From the reading of Rule 1.440(c), we hold that it is the duty of, and the trial court is required, to enter an order setting the cause for trial after notice is given that the cause is ready for trial, and if, in fact, it is ready for trial. Good cause having been shown by the City of Miami, the trial court erred in entering its order of dismissal.
We agree that the primary purpose of the rule governing dismissals for failure to prosecute is to expedite the course of litigation and require litigants to keep the court dockets as nearly current as possible. We also take the view that it is incumbent on the courts to do likewise and we so interpret the language and intent of Rule 1.440(c).
Reversed and remanded with directions to reinstate the cause.

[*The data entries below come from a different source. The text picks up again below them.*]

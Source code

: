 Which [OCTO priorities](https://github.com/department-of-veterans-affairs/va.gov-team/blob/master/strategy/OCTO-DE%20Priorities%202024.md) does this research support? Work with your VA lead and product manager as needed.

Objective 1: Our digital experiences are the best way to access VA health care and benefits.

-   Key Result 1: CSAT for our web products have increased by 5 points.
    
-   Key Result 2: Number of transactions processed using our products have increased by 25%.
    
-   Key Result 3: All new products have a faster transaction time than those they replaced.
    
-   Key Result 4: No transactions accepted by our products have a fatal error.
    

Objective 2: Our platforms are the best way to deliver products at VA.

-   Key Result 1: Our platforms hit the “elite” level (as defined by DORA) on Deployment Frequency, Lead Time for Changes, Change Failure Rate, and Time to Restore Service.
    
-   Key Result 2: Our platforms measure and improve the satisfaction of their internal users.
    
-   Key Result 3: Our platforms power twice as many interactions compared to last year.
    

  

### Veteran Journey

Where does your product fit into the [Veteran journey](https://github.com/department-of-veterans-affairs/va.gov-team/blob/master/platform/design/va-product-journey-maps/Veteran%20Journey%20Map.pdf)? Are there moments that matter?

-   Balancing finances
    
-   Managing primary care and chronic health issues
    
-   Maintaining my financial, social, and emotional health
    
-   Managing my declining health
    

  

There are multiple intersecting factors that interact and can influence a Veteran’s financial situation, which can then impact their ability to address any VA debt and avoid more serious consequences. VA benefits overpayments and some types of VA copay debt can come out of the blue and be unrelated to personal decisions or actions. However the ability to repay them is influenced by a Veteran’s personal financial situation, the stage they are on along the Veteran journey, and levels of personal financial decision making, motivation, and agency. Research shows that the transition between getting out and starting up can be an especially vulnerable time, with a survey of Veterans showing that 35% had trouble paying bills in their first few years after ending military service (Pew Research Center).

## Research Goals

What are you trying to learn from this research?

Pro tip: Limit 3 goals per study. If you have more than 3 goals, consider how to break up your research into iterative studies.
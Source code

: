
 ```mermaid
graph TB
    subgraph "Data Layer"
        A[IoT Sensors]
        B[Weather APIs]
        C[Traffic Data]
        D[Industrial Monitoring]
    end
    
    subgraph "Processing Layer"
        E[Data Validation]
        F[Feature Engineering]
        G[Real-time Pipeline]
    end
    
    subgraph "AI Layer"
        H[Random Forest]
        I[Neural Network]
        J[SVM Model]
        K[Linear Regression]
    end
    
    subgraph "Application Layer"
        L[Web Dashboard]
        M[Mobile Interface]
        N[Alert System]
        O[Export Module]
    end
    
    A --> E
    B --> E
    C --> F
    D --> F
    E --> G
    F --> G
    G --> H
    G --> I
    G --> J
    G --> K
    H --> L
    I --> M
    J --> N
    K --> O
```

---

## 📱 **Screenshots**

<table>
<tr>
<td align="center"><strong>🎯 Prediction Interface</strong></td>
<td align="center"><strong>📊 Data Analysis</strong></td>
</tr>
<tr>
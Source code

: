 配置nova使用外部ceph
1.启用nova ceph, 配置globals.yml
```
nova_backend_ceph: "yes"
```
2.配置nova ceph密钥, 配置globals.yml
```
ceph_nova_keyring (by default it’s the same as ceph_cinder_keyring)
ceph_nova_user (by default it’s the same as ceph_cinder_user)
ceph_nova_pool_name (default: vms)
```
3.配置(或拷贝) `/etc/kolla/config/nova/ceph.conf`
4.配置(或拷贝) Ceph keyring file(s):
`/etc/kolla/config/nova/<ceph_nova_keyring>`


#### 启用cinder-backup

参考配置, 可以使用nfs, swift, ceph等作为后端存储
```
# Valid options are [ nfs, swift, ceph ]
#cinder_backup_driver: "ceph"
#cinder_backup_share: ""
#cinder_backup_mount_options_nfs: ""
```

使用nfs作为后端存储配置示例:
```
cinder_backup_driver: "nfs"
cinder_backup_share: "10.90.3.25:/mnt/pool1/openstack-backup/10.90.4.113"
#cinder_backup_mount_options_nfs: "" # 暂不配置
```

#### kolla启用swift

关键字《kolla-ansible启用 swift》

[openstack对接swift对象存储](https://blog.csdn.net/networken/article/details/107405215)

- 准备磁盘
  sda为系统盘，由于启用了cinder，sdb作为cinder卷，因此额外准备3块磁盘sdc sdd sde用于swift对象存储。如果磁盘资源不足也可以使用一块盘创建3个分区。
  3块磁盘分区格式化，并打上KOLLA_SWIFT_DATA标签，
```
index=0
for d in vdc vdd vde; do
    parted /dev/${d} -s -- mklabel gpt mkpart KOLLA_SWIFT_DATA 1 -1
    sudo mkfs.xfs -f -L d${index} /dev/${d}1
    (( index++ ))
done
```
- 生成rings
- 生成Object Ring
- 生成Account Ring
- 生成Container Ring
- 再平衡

The majority has accurately stated the determinative issue involved here, i.e., ". . . is it the duty of a party to take some action within the one year period from the notice of trial so as to prevent dismissal of the cause by the trial court for failure to prosecute"? [Emphasis supplied] The majority holds that there is no duty on a party to attempt to progress the cause once the "ball has been passed" to the court by the filing of a notice of trial. I think this is a misreading of the rules and an unhappy precedent.
The duty to progress a cause should rest equally on the court, on the parties and on their attorneys. The thought that judges and clerks of court should go looking for delinquent cases is a good one, but we should not relieve the parties and their attorneys of their duty to see that the rules of court are carried out. For, indeed, the purpose of the rule calling for dismissal for failure to prosecute ". . . is best served by recognizing and encouraging as sufficient `prosecution,' action on the part of either party which is more than `a mere passive effort,' when it is an affirmative act directed toward the disposition of the cause." [Emphasis supplied] Eastern Elevator, Inc. v. Page, Fla. 1972, 263 So.2d 218. Cf. Lambert v. State, Fla.App. 1958, 105 So.2d 612. The task of keeping our system of justice operating under the almost impossible burden of increased litigation requires that the duty to move litigation to a timely conclusion be placed on all those who are a part of the system of justice.